▶ [Assignment]
Search the data for "saas". Each line containing it is to be copied.

[Exercise materials]

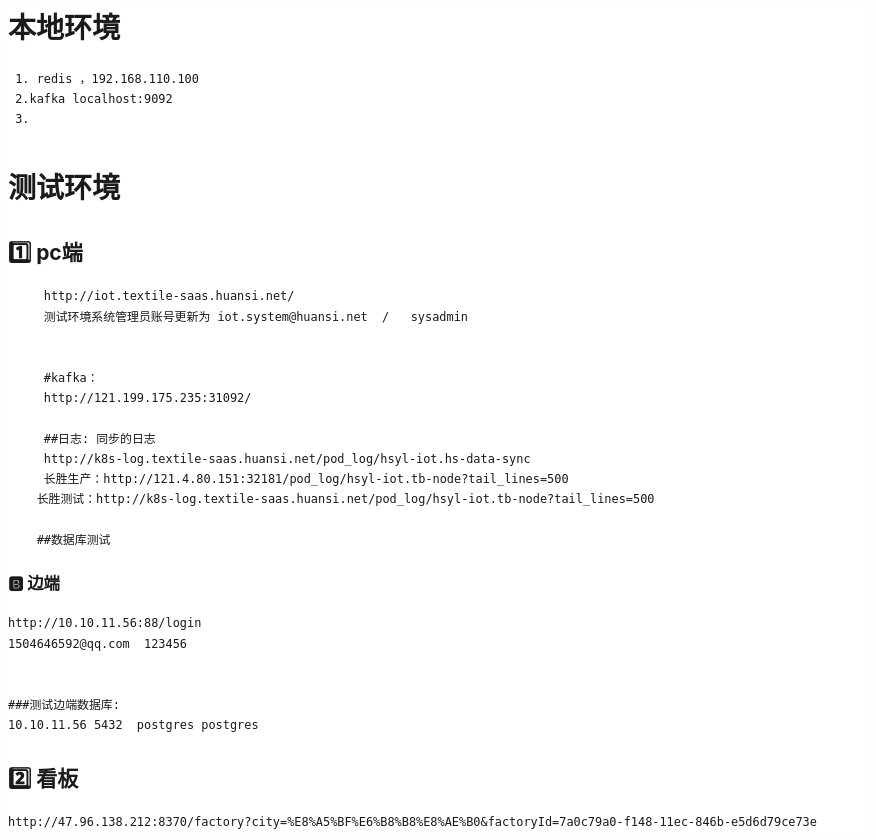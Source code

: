 # 

#  本地环境

```shell
 1. redis ，192.168.110.100
 2.kafka localhost:9092
 3.
```



# 测试环境

## :one:  pc端

```shell
     http://iot.textile-saas.huansi.net/ 
     测试环境系统管理员账号更新为 iot.system@huansi.net  /   sysadmin   
     
     
     #kafka：
     http://121.199.175.235:31092/
     
     ##日志: 同步的日志
     http://k8s-log.textile-saas.huansi.net/pod_log/hsyl-iot.hs-data-sync
     长胜生产：http://121.4.80.151:32181/pod_log/hsyl-iot.tb-node?tail_lines=500
    长胜测试：http://k8s-log.textile-saas.huansi.net/pod_log/hsyl-iot.tb-node?tail_lines=500
    
    ##数据库测试
```

### :b: 边端

```shell
http://10.10.11.56:88/login
1504646592@qq.com  123456


###测试边端数据库:
10.10.11.56 5432  postgres postgres
```



## :two: 看板

```shell
http://47.96.138.212:8370/factory?city=%E8%A5%BF%E6%B8%B8%E8%AE%B0&factoryId=7a0c79a0-f148-11ec-846b-e5d6d79ce73e
```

[/Exercise materials]

▶ [Solution for this problem]
     http://iot.textile-saas.huansi.net/ 
     http://k8s-log.textile-saas.huansi.net/pod_log/hsyl-iot.hs-data-sync
    长胜测试：http://k8s-log.textile-saas.huansi.net/pod_log/hsyl-iot.tb-node?tail_lines=500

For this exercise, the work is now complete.